In the future, you may be able to thank a squid for keeping your coffee hot on a cold day. Engineers at the University of California, Irvine developed an adaptive composite material inspired by cephalopod skin that can insulate beverage cups, restaurant to-go bags, parcel boxes, and even shipping containers.
The breakthrough is an infrared-reflecting metallized polymer film created in the laboratory of Alon Gorodetsky, an associate professor of chemical and biomolecular engineering at UC Irvine. Gorodetsky and his colleagues describe a large-area composite material that regulates heat through the use of reconfigurable metal structures that can reversibly separate from one another and reassemble under different strain levels.

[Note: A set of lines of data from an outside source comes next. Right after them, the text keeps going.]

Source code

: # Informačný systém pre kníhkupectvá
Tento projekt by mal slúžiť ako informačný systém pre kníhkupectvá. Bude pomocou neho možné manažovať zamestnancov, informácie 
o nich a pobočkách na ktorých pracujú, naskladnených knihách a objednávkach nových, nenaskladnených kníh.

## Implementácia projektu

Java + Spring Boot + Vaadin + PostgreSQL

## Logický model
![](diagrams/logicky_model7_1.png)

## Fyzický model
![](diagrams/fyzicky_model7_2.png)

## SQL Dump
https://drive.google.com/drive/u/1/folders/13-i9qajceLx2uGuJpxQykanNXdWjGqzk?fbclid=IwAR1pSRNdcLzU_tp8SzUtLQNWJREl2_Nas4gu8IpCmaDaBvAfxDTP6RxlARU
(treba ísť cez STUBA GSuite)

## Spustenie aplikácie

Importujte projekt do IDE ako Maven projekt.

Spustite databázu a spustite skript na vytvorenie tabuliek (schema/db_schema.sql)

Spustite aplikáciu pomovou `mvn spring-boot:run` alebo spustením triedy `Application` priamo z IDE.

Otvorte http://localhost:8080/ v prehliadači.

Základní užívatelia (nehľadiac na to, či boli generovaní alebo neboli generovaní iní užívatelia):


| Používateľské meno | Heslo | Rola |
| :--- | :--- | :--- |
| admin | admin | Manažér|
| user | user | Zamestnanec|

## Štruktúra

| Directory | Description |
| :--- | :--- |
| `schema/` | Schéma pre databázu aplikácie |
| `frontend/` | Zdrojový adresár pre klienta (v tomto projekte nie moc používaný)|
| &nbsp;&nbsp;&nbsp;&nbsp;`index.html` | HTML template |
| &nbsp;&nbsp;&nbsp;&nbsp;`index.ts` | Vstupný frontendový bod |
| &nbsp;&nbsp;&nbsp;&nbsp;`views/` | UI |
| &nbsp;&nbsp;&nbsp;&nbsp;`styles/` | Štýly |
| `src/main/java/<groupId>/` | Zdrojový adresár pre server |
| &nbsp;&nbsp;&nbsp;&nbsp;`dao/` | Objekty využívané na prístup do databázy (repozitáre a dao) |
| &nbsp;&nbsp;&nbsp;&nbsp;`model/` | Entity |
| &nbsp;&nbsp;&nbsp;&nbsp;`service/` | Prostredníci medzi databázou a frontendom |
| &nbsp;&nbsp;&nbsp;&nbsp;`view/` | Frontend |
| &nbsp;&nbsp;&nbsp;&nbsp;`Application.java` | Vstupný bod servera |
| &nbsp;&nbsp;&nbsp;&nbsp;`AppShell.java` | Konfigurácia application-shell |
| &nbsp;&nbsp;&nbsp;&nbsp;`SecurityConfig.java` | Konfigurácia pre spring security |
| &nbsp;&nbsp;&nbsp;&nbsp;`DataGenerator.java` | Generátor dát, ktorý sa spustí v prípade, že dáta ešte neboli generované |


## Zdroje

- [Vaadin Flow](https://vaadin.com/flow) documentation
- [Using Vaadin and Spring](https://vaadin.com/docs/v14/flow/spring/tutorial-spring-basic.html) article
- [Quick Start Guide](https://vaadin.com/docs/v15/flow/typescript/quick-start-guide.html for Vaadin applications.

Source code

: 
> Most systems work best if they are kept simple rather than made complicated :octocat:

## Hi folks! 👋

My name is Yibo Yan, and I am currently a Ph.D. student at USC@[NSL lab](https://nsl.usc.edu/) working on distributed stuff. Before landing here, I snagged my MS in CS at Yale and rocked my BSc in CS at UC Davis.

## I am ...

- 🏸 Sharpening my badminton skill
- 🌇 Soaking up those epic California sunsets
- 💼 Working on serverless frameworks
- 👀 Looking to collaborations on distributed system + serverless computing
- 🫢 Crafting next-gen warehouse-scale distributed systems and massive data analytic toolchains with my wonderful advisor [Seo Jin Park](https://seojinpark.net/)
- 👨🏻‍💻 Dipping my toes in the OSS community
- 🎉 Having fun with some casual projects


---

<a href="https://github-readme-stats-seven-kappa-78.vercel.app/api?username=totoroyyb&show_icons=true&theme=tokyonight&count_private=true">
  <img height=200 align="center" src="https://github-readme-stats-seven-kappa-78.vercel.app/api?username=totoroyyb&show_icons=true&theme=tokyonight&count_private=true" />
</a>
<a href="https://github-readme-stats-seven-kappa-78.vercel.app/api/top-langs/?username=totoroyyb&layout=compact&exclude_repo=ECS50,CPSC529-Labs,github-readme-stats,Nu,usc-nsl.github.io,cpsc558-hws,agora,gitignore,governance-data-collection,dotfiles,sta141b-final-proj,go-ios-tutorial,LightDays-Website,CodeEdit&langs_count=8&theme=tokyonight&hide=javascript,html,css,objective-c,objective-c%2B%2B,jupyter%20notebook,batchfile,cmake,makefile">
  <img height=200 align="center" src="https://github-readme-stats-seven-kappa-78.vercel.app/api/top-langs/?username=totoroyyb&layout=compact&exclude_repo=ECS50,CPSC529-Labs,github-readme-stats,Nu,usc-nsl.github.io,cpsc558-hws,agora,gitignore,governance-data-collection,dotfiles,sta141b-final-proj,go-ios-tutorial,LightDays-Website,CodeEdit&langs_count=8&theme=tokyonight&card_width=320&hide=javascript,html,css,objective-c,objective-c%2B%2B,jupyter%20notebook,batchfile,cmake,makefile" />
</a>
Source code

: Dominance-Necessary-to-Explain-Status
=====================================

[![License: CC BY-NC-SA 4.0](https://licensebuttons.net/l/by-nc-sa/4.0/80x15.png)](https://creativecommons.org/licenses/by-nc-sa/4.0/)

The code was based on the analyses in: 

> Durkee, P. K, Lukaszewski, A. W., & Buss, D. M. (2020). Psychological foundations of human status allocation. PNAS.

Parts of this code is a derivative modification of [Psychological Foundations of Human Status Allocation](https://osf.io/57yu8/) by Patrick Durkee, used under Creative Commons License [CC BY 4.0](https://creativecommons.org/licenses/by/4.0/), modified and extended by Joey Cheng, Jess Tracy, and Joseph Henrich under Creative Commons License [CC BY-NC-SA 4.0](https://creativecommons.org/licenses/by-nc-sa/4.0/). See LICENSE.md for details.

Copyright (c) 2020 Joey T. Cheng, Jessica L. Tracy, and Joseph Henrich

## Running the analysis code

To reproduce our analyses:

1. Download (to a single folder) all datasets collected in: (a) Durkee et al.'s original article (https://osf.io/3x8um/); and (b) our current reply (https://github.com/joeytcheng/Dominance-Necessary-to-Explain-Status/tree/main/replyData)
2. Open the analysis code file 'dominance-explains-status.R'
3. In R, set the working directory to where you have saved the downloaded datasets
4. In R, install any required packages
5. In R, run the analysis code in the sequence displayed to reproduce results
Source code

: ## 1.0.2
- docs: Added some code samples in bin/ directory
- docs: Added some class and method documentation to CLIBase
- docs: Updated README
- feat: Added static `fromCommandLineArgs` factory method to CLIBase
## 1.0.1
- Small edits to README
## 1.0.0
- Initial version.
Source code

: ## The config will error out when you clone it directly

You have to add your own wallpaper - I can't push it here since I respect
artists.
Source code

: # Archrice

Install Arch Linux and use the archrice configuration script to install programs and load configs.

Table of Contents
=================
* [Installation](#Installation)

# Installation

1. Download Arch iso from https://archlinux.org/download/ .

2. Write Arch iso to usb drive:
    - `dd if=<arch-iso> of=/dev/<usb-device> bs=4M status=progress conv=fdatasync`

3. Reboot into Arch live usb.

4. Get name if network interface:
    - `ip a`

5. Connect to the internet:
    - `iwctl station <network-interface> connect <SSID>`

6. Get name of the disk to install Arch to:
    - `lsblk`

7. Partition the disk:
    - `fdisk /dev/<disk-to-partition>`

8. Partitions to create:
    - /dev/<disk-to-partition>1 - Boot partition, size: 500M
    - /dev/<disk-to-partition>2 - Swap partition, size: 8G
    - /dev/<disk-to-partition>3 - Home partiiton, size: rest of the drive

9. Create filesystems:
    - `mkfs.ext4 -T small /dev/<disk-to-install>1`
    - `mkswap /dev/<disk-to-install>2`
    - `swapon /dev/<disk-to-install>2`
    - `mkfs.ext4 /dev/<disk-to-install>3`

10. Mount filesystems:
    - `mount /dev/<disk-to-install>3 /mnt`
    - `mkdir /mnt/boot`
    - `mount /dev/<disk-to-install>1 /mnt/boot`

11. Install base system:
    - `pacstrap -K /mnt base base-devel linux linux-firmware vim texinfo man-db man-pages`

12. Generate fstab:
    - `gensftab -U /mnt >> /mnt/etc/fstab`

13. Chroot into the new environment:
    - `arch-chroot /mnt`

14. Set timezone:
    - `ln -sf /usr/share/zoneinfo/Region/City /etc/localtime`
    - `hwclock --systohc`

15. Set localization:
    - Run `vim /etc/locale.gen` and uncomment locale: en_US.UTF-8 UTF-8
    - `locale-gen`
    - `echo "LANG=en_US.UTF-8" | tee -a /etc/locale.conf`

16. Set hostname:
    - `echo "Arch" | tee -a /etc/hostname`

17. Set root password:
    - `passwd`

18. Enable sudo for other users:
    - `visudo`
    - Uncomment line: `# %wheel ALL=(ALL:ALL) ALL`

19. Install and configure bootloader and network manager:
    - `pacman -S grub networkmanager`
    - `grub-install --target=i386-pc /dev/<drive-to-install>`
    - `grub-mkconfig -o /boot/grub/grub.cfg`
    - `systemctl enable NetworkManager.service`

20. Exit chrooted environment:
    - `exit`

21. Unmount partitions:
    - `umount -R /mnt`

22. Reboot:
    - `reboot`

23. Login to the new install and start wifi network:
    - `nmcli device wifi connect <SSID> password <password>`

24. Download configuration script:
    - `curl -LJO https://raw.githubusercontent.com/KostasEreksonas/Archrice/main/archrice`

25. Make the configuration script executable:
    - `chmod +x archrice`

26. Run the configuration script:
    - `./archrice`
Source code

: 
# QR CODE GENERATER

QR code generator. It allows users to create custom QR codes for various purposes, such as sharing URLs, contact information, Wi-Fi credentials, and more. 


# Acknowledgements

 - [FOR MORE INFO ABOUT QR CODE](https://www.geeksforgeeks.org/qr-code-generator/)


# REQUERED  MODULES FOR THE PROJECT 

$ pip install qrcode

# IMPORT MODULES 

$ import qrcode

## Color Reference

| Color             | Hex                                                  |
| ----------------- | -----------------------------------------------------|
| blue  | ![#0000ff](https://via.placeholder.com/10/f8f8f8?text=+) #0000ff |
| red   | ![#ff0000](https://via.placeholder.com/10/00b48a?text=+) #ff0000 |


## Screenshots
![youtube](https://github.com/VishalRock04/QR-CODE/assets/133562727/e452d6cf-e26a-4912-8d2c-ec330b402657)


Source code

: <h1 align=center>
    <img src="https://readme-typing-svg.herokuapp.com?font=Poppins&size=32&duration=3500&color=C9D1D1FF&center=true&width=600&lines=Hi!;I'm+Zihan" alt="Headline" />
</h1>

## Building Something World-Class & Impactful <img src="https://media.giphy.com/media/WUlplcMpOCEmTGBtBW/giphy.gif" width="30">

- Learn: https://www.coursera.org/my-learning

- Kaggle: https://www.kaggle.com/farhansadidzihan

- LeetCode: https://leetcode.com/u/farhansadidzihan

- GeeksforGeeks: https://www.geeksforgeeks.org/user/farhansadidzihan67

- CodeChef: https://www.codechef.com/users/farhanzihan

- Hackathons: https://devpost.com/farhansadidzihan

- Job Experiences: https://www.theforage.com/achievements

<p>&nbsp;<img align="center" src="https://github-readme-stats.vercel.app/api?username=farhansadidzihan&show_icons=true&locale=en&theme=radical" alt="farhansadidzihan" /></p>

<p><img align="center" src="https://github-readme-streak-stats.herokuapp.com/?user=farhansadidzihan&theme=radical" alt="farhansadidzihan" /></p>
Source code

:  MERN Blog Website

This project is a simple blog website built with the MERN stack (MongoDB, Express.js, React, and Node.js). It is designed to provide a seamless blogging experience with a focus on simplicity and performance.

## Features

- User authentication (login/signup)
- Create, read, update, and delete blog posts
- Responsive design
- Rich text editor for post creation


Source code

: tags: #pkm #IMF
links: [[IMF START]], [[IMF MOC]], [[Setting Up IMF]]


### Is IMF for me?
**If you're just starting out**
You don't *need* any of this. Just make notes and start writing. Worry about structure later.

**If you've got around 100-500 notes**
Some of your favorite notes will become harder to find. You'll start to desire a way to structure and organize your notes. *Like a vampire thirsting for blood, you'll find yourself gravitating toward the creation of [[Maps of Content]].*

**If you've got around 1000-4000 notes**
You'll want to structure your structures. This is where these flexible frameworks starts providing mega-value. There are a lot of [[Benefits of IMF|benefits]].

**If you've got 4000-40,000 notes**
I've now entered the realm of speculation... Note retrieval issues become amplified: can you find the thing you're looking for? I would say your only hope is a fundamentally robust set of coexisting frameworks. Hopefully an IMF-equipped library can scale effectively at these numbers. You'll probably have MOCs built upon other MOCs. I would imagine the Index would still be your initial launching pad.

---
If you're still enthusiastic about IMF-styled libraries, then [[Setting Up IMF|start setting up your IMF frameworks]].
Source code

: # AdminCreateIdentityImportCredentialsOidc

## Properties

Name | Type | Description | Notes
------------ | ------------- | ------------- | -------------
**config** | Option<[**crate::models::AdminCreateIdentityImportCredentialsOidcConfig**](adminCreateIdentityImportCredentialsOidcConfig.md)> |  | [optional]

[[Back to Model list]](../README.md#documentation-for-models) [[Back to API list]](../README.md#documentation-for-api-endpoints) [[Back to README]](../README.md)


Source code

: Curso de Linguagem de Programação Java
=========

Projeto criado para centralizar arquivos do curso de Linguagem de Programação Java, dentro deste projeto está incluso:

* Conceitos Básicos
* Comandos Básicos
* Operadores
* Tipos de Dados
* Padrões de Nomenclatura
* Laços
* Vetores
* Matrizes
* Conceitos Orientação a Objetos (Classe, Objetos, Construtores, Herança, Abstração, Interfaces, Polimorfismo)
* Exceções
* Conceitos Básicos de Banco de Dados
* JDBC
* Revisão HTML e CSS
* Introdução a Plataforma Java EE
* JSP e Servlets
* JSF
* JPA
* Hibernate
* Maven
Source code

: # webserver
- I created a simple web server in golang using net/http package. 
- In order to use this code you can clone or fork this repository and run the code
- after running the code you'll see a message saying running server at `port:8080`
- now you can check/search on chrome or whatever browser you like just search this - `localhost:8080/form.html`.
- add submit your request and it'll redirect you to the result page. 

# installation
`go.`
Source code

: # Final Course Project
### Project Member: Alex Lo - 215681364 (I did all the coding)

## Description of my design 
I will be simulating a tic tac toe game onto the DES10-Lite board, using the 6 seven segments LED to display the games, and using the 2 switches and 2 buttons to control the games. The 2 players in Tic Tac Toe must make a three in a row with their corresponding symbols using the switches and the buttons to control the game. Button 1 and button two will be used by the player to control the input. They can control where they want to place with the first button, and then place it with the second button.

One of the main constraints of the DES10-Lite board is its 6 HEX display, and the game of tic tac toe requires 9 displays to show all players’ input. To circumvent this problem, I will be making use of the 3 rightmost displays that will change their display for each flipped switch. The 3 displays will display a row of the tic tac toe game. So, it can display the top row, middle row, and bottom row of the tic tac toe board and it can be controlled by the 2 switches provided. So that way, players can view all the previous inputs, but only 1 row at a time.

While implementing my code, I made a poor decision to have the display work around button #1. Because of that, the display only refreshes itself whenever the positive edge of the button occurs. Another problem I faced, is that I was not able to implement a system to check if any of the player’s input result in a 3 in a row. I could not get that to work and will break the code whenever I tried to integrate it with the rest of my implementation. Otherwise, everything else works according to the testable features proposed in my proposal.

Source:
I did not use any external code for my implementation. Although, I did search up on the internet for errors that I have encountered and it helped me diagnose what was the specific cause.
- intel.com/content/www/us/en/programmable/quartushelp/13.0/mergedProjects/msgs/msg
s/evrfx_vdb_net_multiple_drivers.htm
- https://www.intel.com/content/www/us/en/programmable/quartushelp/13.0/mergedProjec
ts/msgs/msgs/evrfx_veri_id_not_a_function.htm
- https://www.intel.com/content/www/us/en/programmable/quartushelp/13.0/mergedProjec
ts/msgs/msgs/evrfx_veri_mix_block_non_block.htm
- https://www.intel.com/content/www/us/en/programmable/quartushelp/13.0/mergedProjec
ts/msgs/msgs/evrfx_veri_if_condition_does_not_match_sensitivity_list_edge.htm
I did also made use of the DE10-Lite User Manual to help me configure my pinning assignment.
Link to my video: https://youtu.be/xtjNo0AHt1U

“The metal islands in our composite material are adjacent when the material is relaxed and separate when it is stretched, allowing for precise control of infrared light reflection and transmission or heat dissipation,” Gorodetsky explained. “The mechanism is analogous to the expansion and contraction of chromatophores in the skin of a squid, which alters visible light reflection and transmission.”
Chromatophore size variations aid squids in communicating and camouflaging their bodies in order to evade predators and conceal themselves from prey. Gorodetsky explained that by adopting this approach, his team enabled “tuneable thermoregulation” in their material, which could result in increased energy efficiency and protection of sensitive fingers from hot surfaces.
A significant accomplishment of this project was the development by UCI researchers of a cost-effective method for producing their composite material in application-relevant quantities. According to the paper, the raw materials for copper and rubber start at about a dime per square metre and are further reduced through economies of scale. The team’s fabrication technique involves depositing a copper film onto a reusable substrate such as aluminium foil and then spraying multiple polymer layers onto the copper film in virtually any batch size imaginable.
“The integrated manufacturing strategy that we have now perfected in our laboratory is a true game changer,” Gorodetsky explained. “We’ve been experimenting with adaptive materials and systems inspired by cephalopods for years but have previously been limited to fabricating them over relatively small areas. Now, there is finally a way to manufacture this material in a factory on a roll-by-roll basis.”
The developed strategy and economies of scale should enable the composite material to be used in a wide variety of applications, ranging from coffee cup cosy to tents, or in any container requiring adjustable temperature regulation.
The invention is environmentally friendly due to its sustainability, according to lead author Mohsin Badshah, a former postdoctoral scholar in chemical and biomolecular engineering at UC Irvine. “Bulk recycling of the composite material is possible by removing the copper with vinegar and repurposing the remaining stretchable polymer,” he explained.